La pandemia no anula la Misa Crismal, una celebración necesaria para la vida de la Iglesia

Imposible renunciar a la Misa Crismal. Es la ocasión en la que el Obispo bendice los óleos de enfermos y catecúmenos, y consagra el Crisma que sirve para ungir a los bautizados y confirmados, así como a los sacerdotes en el momento de la ordenación. Por tanto es esencial para que se puedan celebrar los sacramentos que dan vida a la Iglesia. Así pues, a pesar del confinamiento, esta mañana de lunes santo, D. Casimiro López Llorente ha presidido la solemne Eucaristía en la Concatedral de Santa María, en Castellón.

El Obispo ha recordado que la Misa Crismal es también una especial jornada sacerdotal en la que los presbíteros renuevan sus promesas. “Quiera Dios que lo puedan hacer cuando las circunstancias y autoridades lo permitan, pero es bueno que juntos podamos dar gracias por los sacerdotes, su generosidad y sufrimiento por la situación de sus feligreses, enfermos o los que mueren solos”, exhortaba D. Casimiro López Llorente antes de declarar: “Gracias por vuestro testimonio. Contad con nuestro apoyo y oración. Sois presencia de Jesucristo”.

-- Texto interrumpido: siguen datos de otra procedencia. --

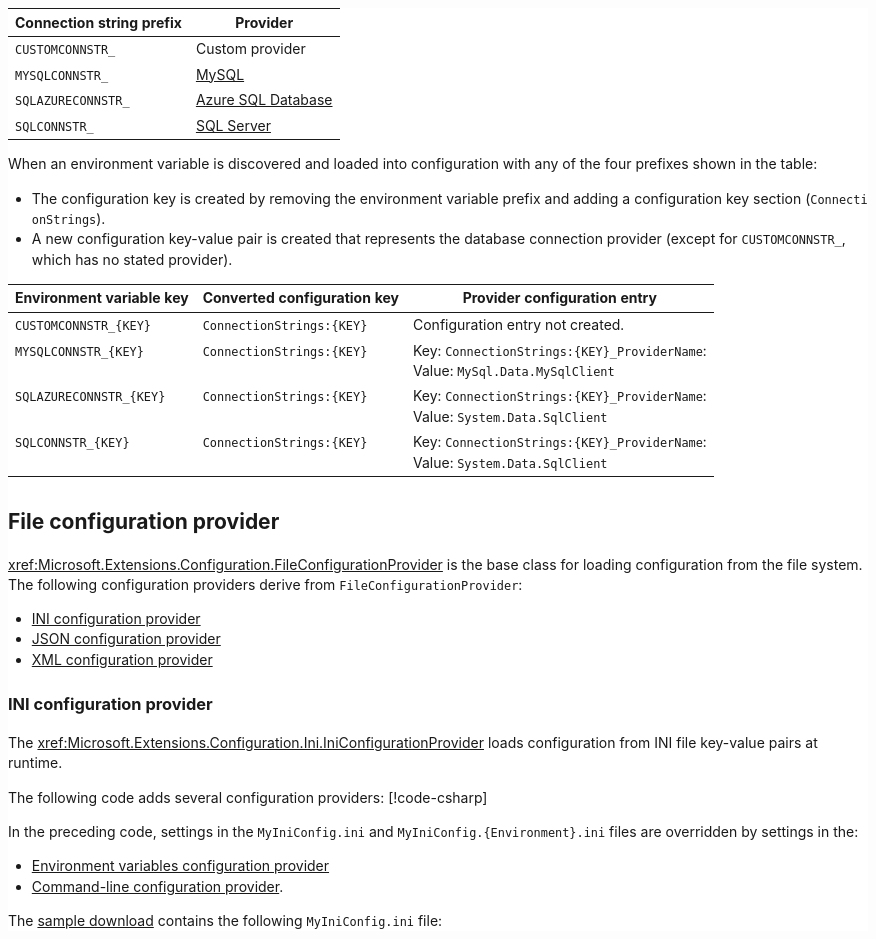 | Connection string prefix | Provider |
| ------------------------ | -------- |
| `CUSTOMCONNSTR_` | Custom provider |
| `MYSQLCONNSTR_` | [MySQL](https://www.mysql.com/) |
| `SQLAZURECONNSTR_` | [Azure SQL Database](https://azure.microsoft.com/services/sql-database/) |
| `SQLCONNSTR_` | [SQL Server](https://www.microsoft.com/sql-server/) |

When an environment variable is discovered and loaded into configuration with any of the four prefixes shown in the table:

* The configuration key is created by removing the environment variable prefix and adding a configuration key section (`ConnectionStrings`).
* A new configuration key-value pair is created that represents the database connection provider (except for `CUSTOMCONNSTR_`, which has no stated provider).

| Environment variable key | Converted configuration key | Provider configuration entry |
|--|--|--|
| `CUSTOMCONNSTR_{KEY}` | `ConnectionStrings:{KEY}` | Configuration entry not created. |
| `MYSQLCONNSTR_{KEY}` | `ConnectionStrings:{KEY}` | Key: `ConnectionStrings:{KEY}_ProviderName`:<br>Value: `MySql.Data.MySqlClient` |
| `SQLAZURECONNSTR_{KEY}` | `ConnectionStrings:{KEY}` | Key: `ConnectionStrings:{KEY}_ProviderName`:<br>Value: `System.Data.SqlClient` |
| `SQLCONNSTR_{KEY}` | `ConnectionStrings:{KEY}` | Key: `ConnectionStrings:{KEY}_ProviderName`:<br>Value: `System.Data.SqlClient` |

<a name="fcp"></a>

## File configuration provider

<xref:Microsoft.Extensions.Configuration.FileConfigurationProvider> is the base class for loading configuration from the file system. The following configuration providers derive from `FileConfigurationProvider`:

* [INI configuration provider](#ini-configuration-provider)
* [JSON configuration provider](#jcp)
* [XML configuration provider](#xml-configuration-provider)

### INI configuration provider

The <xref:Microsoft.Extensions.Configuration.Ini.IniConfigurationProvider> loads configuration from INI file key-value pairs at runtime.

The following code adds several configuration providers:
[!code-csharp[](~/fundamentals/configuration/index/samples/6.x/ConfigSample/Program.cs?name=snippet_ini)]

In the preceding code, settings in the `MyIniConfig.ini` and  `MyIniConfig.{Environment}.ini` files are overridden by settings in the:

* [Environment variables configuration provider](#evcp)
* [Command-line configuration provider](#clcp).

The [sample download](https://github.com/dotnet/AspNetCore.Docs/tree/main/aspnetcore/fundamentals/configuration/index/samples/6.x/ConfigSample) contains the following `MyIniConfig.ini` file:
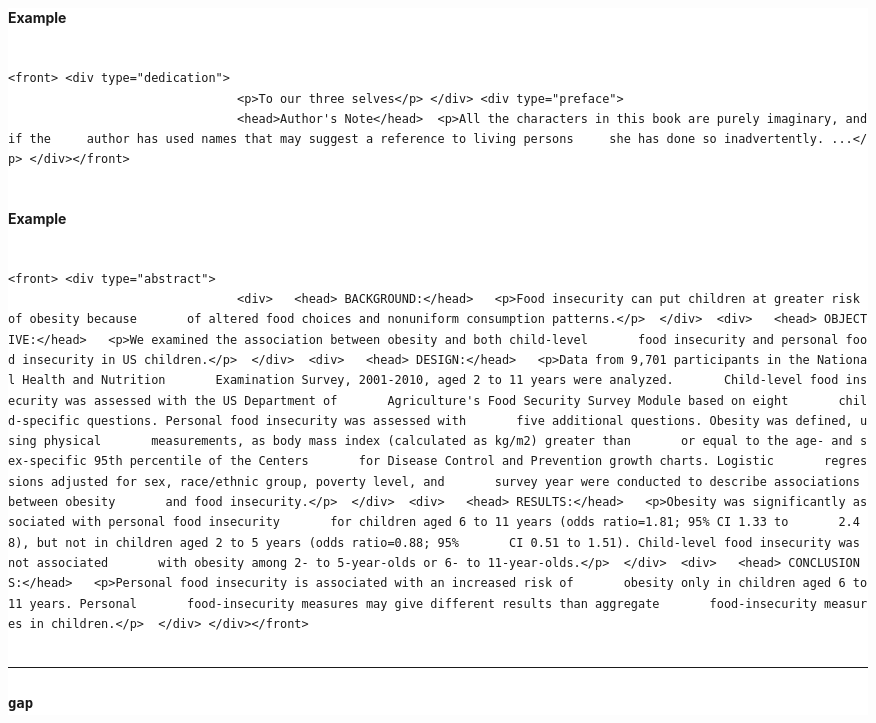 
 
 
 
 
#### **Example**
 
 
```
 
<front> <div type="dedication">
                                <p>To our three selves</p> </div> <div type="preface">
                                <head>Author's Note</head>  <p>All the characters in this book are purely imaginary, and if the     author has used names that may suggest a reference to living persons     she has done so inadvertently. ...</p> </div></front>
 
```
 
 
 
 
 
 
#### **Example**
 
 
```
 
<front> <div type="abstract">
                                <div>   <head> BACKGROUND:</head>   <p>Food insecurity can put children at greater risk of obesity because       of altered food choices and nonuniform consumption patterns.</p>  </div>  <div>   <head> OBJECTIVE:</head>   <p>We examined the association between obesity and both child-level       food insecurity and personal food insecurity in US children.</p>  </div>  <div>   <head> DESIGN:</head>   <p>Data from 9,701 participants in the National Health and Nutrition       Examination Survey, 2001-2010, aged 2 to 11 years were analyzed.       Child-level food insecurity was assessed with the US Department of       Agriculture's Food Security Survey Module based on eight       child-specific questions. Personal food insecurity was assessed with       five additional questions. Obesity was defined, using physical       measurements, as body mass index (calculated as kg/m2) greater than       or equal to the age- and sex-specific 95th percentile of the Centers       for Disease Control and Prevention growth charts. Logistic       regressions adjusted for sex, race/ethnic group, poverty level, and       survey year were conducted to describe associations between obesity       and food insecurity.</p>  </div>  <div>   <head> RESULTS:</head>   <p>Obesity was significantly associated with personal food insecurity       for children aged 6 to 11 years (odds ratio=1.81; 95% CI 1.33 to       2.48), but not in children aged 2 to 5 years (odds ratio=0.88; 95%       CI 0.51 to 1.51). Child-level food insecurity was not associated       with obesity among 2- to 5-year-olds or 6- to 11-year-olds.</p>  </div>  <div>   <head> CONCLUSIONS:</head>   <p>Personal food insecurity is associated with an increased risk of       obesity only in children aged 6 to 11 years. Personal       food-insecurity measures may give different results than aggregate       food-insecurity measures in children.</p>  </div> </div></front>
 
```
 
 
 
 
 
 
 
 ----- 
 
### `gap`<span id="gap"/>
  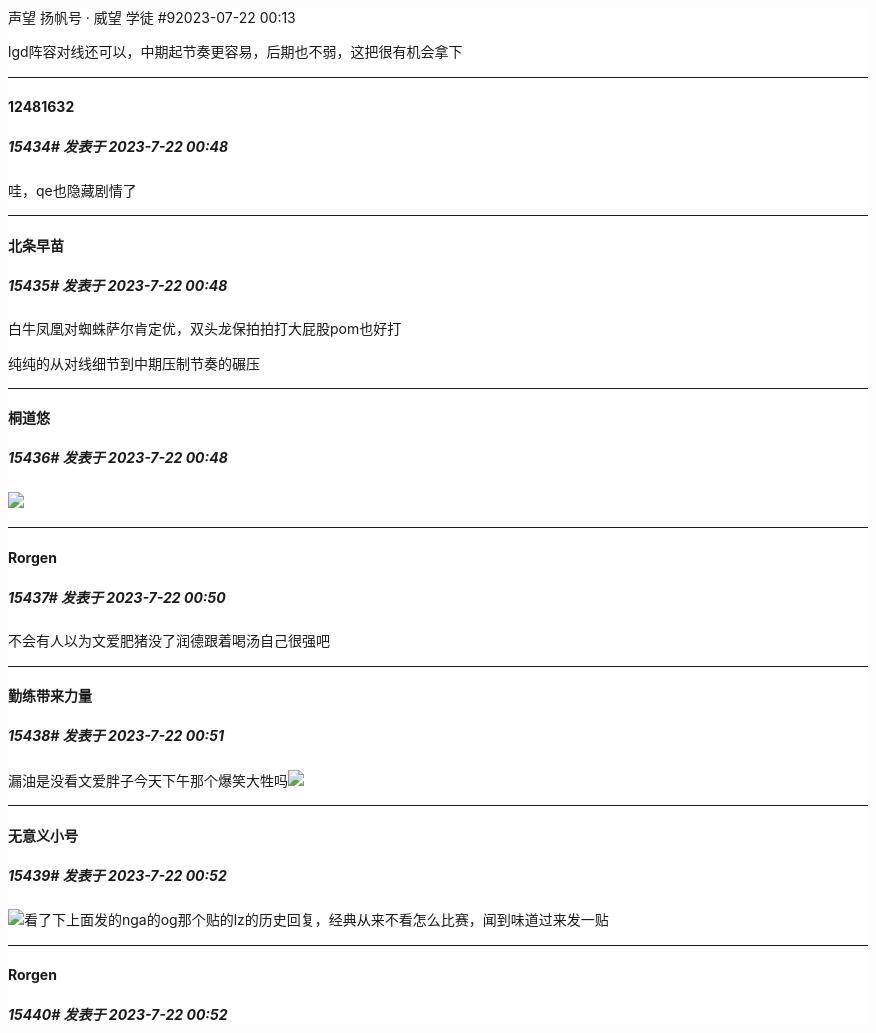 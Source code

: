 声望 扬帆号 · 威望 学徒
#92023-07-22 00:13

lgd阵容对线还可以，中期起节奏更容易，后期也不弱，这把很有机会拿下

*****

####  12481632  
##### 15434#       发表于 2023-7-22 00:48

哇，qe也隐藏剧情了

*****

####  北条早苗  
##### 15435#       发表于 2023-7-22 00:48

白牛凤凰对蜘蛛萨尔肯定优，双头龙保拍拍打大屁股pom也好打

纯纯的从对线细节到中期压制节奏的碾压

*****

####  桐道悠  
##### 15436#       发表于 2023-7-22 00:48

<img src="https://static.saraba1st.com/image/smiley/face2017/067.png" referrerpolicy="no-referrer">

*****

####  Rorgen  
##### 15437#       发表于 2023-7-22 00:50

不会有人以为文爱肥猪没了润德跟着喝汤自己很强吧

*****

####  勤练带来力量  
##### 15438#       发表于 2023-7-22 00:51

漏油是没看文爱胖子今天下午那个爆笑大牲吗<img src="https://static.saraba1st.com/image/smiley/face2017/067.png" referrerpolicy="no-referrer">

*****

####  无意义小号  
##### 15439#       发表于 2023-7-22 00:52

<img src="https://static.saraba1st.com/image/smiley/face2017/067.png" referrerpolicy="no-referrer">看了下上面发的nga的og那个贴的lz的历史回复，经典从来不看怎么比赛，闻到味道过来发一贴

*****

####  Rorgen  
##### 15440#       发表于 2023-7-22 00:52
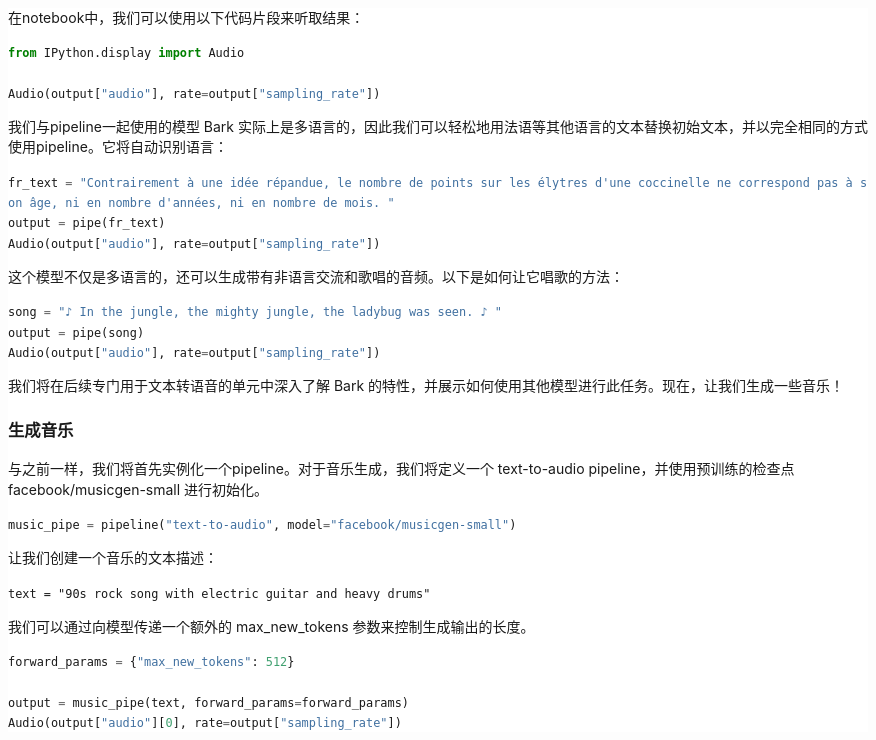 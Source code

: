 在notebook中，我们可以使用以下代码片段来听取结果：

```python
from IPython.display import Audio

Audio(output["audio"], rate=output["sampling_rate"])
```

我们与pipeline一起使用的模型 Bark 实际上是多语言的，因此我们可以轻松地用法语等其他语言的文本替换初始文本，并以完全相同的方式使用pipeline。它将自动识别语言：

```python
fr_text = "Contrairement à une idée répandue, le nombre de points sur les élytres d'une coccinelle ne correspond pas à son âge, ni en nombre d'années, ni en nombre de mois. "
output = pipe(fr_text)
Audio(output["audio"], rate=output["sampling_rate"])
```

这个模型不仅是多语言的，还可以生成带有非语言交流和歌唱的音频。以下是如何让它唱歌的方法：

```python
song = "♪ In the jungle, the mighty jungle, the ladybug was seen. ♪ "
output = pipe(song)
Audio(output["audio"], rate=output["sampling_rate"])
```

我们将在后续专门用于文本转语音的单元中深入了解 Bark 的特性，并展示如何使用其他模型进行此任务。现在，让我们生成一些音乐！

### 生成音乐

与之前一样，我们将首先实例化一个pipeline。对于音乐生成，我们将定义一个 text-to-audio pipeline，并使用预训练的检查点 facebook/musicgen-small 进行初始化。

```python
music_pipe = pipeline("text-to-audio", model="facebook/musicgen-small")
```

让我们创建一个音乐的文本描述：

```
text = "90s rock song with electric guitar and heavy drums"
```

我们可以通过向模型传递一个额外的 max_new_tokens 参数来控制生成输出的长度。

```python
forward_params = {"max_new_tokens": 512}

output = music_pipe(text, forward_params=forward_params)
Audio(output["audio"][0], rate=output["sampling_rate"])
```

Como en el Domingo de Ramos y el resto de oficios de esta excepcional Semana Santa, el templo estaba vacío de fieles. En esta ocasión, el Obispo ha estado acompañado por los vicarios general y de pastoral, Javier Aparici y Miguel Abril respectivamente, algunos canónigos de la Concatedral y los sacerdotes y diácono permanente de Santa María. En representación del pueblo fiel, han asistido dos seglares, un hombre y una mujer. El resto, ha podido seguir la Misa Crismal a través de Televisió de Castelló, otras emisoras locales y las redes sociales del Obispado.

Una oportunidad única

En la homilía, D. Casimiro López Llorente ha destacado las palabra ungidos, consagrados y enviados. Ha afirmado que la Misa Crismal “es un día bueno para recordar la unción recibida en el bautismo”, y aseguraba que “todo bautizado ha sido ungido para ser enviado y anunciar el Reino de Dios”. Por ello reconocía que la pandemia es “una oportunidad única, no deseada pero sobrevenida, para anunciar a Cristo, vivir nuestra condición de cristiano y el mandamiento del amor”.